On The Ground and In The Kitchen

With our winter operations in place and maintenance of that system our only chore, February provides a good time to step back and speak to a bigger issue that arises from time to time with you, our customers, and with others who did not become customers because they wanted to pick and choose among our meats. So we combine the regular two sections of our newsletter - on the ground and in the kitchen into one this month, since the subject encompasses both. The issue is, why won’t we pack “custom” boxes for our customers who would like to choose a different variety of meats than those that we provide? Seems simple enough, right. But appearances are deceiving.

Our first reason is a philosophical one: our mission is to offer what we believe to be the secret of good eating and nutritional habits - our contribution to a complete and diverse diet of Real Food that supplies the body with all of the many nutrients that are available in our natural world. No one food type, be it meat, fish, vegetable or fruit, will supply the same type, quality or quantity of nutrients as you will get by eating all that nature offers. Hence our mantra “Eat like TJ” (Thomas Jefferson), who espoused the laudable thesis that our dinner plate should contain 5 items in approximately equal volumes - a meat or fish, 3 fresh vegetables and one fresh fruit, all of a different color because color is nature’s way of guiding us to diversity. Michael Pollan has modernized TJ’s advice with his slogan “Eat real food, not too much, mostly plants.”

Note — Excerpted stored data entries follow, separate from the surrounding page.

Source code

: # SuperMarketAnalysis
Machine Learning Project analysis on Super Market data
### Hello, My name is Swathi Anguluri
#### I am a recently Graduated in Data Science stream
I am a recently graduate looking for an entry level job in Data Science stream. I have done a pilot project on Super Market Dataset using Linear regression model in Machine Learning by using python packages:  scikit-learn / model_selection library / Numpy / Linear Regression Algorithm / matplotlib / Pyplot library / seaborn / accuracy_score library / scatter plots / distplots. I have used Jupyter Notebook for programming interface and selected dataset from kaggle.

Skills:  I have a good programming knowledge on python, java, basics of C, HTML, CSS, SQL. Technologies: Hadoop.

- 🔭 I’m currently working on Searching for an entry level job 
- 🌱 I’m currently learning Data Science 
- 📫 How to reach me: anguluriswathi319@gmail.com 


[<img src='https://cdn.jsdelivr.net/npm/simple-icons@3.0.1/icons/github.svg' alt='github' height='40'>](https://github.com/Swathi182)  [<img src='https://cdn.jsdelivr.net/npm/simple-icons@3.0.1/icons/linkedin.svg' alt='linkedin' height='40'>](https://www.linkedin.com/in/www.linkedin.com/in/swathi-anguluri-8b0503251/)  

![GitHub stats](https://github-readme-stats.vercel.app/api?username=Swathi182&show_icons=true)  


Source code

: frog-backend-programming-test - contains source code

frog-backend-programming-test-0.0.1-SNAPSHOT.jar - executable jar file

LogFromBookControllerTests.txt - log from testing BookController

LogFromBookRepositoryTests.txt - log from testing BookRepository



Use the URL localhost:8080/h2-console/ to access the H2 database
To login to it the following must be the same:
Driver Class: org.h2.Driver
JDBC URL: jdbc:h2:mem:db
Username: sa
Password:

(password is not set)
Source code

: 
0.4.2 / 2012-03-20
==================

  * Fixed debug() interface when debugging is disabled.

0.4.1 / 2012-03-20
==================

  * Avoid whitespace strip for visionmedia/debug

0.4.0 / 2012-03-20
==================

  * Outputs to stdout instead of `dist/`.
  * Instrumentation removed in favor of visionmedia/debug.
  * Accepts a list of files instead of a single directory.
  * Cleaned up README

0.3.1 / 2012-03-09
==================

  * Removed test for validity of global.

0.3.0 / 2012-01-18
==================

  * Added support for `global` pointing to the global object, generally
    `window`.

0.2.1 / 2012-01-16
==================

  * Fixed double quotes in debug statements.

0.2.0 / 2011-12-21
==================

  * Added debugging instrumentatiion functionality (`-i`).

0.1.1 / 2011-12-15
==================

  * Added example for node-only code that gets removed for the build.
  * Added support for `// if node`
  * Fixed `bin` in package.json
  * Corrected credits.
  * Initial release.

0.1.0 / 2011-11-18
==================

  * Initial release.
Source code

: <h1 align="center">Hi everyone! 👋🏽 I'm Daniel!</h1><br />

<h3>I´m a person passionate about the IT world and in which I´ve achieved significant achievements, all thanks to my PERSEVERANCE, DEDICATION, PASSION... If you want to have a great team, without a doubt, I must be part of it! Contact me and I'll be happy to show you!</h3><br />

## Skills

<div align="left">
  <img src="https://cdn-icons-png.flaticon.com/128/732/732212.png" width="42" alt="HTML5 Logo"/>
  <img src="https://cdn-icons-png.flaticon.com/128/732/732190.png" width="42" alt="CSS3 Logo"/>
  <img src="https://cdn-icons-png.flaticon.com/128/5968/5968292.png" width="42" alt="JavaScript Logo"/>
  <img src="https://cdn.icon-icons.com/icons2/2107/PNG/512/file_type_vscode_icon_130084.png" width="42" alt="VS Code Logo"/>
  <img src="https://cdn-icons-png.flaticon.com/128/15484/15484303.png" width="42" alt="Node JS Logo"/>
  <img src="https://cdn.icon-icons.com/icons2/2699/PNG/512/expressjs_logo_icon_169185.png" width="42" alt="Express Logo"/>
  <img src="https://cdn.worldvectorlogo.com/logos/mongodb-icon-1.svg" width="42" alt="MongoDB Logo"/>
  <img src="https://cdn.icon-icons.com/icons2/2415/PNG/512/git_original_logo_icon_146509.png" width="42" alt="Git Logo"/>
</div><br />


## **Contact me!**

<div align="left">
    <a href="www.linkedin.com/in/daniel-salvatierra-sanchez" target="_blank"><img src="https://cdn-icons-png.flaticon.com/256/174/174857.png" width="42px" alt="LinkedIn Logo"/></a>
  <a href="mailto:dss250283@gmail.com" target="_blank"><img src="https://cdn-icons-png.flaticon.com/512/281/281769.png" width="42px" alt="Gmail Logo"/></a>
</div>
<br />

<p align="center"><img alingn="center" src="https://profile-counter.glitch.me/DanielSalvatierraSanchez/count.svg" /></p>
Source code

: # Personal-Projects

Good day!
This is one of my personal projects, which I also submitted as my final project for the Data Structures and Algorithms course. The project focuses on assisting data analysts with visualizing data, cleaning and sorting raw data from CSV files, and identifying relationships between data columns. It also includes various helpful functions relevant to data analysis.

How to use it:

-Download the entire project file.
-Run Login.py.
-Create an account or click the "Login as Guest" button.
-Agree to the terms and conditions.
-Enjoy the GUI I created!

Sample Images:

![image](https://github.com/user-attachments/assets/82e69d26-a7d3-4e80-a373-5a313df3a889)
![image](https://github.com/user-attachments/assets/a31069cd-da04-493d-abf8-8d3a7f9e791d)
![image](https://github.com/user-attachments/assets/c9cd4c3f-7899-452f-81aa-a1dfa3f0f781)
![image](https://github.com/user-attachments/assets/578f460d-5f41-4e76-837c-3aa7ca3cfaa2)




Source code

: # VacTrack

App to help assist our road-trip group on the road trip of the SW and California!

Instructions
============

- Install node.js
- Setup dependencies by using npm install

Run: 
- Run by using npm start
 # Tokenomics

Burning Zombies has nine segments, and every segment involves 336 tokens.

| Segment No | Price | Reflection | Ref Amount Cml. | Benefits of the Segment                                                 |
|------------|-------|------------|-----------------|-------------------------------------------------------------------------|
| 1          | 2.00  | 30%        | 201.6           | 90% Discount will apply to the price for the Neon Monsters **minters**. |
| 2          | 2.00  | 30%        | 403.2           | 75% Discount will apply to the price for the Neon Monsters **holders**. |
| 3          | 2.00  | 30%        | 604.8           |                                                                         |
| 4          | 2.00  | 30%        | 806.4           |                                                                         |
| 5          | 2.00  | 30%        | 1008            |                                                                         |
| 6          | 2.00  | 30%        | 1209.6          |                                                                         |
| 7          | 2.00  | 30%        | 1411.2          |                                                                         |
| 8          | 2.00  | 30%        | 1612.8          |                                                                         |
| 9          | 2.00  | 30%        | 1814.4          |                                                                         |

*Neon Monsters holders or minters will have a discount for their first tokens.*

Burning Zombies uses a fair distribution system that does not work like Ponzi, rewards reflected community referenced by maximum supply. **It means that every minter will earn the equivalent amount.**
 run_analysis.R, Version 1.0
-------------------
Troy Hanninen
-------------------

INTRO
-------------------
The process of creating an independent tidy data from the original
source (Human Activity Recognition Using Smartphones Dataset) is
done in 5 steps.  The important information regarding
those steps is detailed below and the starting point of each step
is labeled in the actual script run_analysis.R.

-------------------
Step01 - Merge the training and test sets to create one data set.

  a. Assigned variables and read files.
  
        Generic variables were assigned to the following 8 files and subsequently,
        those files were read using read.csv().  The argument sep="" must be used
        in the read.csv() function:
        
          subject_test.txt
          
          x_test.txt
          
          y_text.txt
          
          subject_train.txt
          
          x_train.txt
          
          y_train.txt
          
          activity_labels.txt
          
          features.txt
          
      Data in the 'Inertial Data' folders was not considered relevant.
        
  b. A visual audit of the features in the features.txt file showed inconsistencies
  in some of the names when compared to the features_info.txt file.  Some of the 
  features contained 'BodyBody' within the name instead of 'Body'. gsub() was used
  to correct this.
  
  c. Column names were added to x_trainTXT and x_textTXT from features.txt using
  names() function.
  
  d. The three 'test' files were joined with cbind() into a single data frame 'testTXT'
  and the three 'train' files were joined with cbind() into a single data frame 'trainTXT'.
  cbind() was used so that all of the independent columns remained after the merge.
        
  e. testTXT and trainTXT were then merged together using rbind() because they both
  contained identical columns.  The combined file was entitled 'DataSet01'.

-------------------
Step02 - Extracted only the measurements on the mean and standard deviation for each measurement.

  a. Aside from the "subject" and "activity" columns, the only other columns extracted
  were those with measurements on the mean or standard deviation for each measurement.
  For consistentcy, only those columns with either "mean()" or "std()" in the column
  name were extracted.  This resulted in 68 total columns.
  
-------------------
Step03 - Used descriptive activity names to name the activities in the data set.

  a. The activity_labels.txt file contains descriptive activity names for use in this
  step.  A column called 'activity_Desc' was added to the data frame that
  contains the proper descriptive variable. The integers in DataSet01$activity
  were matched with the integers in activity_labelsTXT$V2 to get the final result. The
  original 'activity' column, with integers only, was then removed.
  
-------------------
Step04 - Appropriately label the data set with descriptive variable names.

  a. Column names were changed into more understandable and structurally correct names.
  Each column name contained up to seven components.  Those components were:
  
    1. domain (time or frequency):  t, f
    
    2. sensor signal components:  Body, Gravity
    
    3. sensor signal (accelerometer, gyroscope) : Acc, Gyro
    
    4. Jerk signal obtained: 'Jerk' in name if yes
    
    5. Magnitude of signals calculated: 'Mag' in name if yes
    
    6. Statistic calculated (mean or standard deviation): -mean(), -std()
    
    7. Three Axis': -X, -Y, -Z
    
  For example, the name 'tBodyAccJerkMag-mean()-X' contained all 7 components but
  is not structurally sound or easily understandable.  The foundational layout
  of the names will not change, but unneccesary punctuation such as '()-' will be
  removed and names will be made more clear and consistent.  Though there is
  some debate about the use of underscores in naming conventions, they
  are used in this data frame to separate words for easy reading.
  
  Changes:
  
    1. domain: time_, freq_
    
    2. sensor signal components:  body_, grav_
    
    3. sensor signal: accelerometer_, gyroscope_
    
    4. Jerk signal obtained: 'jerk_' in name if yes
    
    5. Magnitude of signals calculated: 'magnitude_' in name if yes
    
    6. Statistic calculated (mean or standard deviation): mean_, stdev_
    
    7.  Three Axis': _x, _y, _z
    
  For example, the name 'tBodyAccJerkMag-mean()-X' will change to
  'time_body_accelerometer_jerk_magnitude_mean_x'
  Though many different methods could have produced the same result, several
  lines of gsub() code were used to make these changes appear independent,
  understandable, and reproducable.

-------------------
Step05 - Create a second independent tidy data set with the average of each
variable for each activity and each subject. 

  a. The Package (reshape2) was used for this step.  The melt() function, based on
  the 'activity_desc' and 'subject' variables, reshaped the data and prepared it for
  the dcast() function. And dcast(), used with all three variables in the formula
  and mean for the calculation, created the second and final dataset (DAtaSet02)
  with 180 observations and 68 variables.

A subset of our mission is to encourage a new wave of home cooking and understanding of meat cuts that have fallen out of our lexicon. Here are a couple of examples:

  • Pork belly, which comes from the flank of the pig, has exclusively been used for making smoked, cured bacon for most of our lifetimes. And who doesn’t like bacon? But the fact is that taking a fresh pork belly to the bbq grill or the hot cast iron skillet, searing it over a high heat, then turning down the temperature to allow it to cook throughout, makes for one of the finest entrees to be found anywhere. I have seen pork belly on menus at the equivalent of $88 per lb. You get it in our deliveries regularly.
  • Another is calf’s liver, a food that should not be eaten daily or even weekly, but one that should be eaten with some regularity because of its magnificent mineral and vitamin content. Especially good for the ladies in the house. If liver’s taste turns you off, try ours. It is much milder than you have ever eaten, and is made even more so if brined for 90 minutes before cooking. Dust it in a whole wheat flour for the nutty flavor that it adds, fry it in the skillet using our pig lard, and you will re-discover a delectable food that our grandparents consumed on a monthly basis.

By encouraging new cooking and eating habits, we assure that all of the cuts of our carefully grown meats are used, not wasted, and we believe you and the planet are the beneficiaries of that approach.

The last “mission” reason to provide the three meats is soil health. We work hard to coordinate the grazing of our different animals over the various pastures at the farm because like the food we need, our soils also benefit from the variety of nutrients supplied by the different animals. A sustainable soil life does not happen without the same kind of diversity of nutrients that we also encourage for your body. The animals set the table for that wide range of soil nutrients, along with the wildlife that has been attracted back to the farm. Doesn’t that make sense - that is where the term “whole food” comes from and it is true for the soil as it is for the body.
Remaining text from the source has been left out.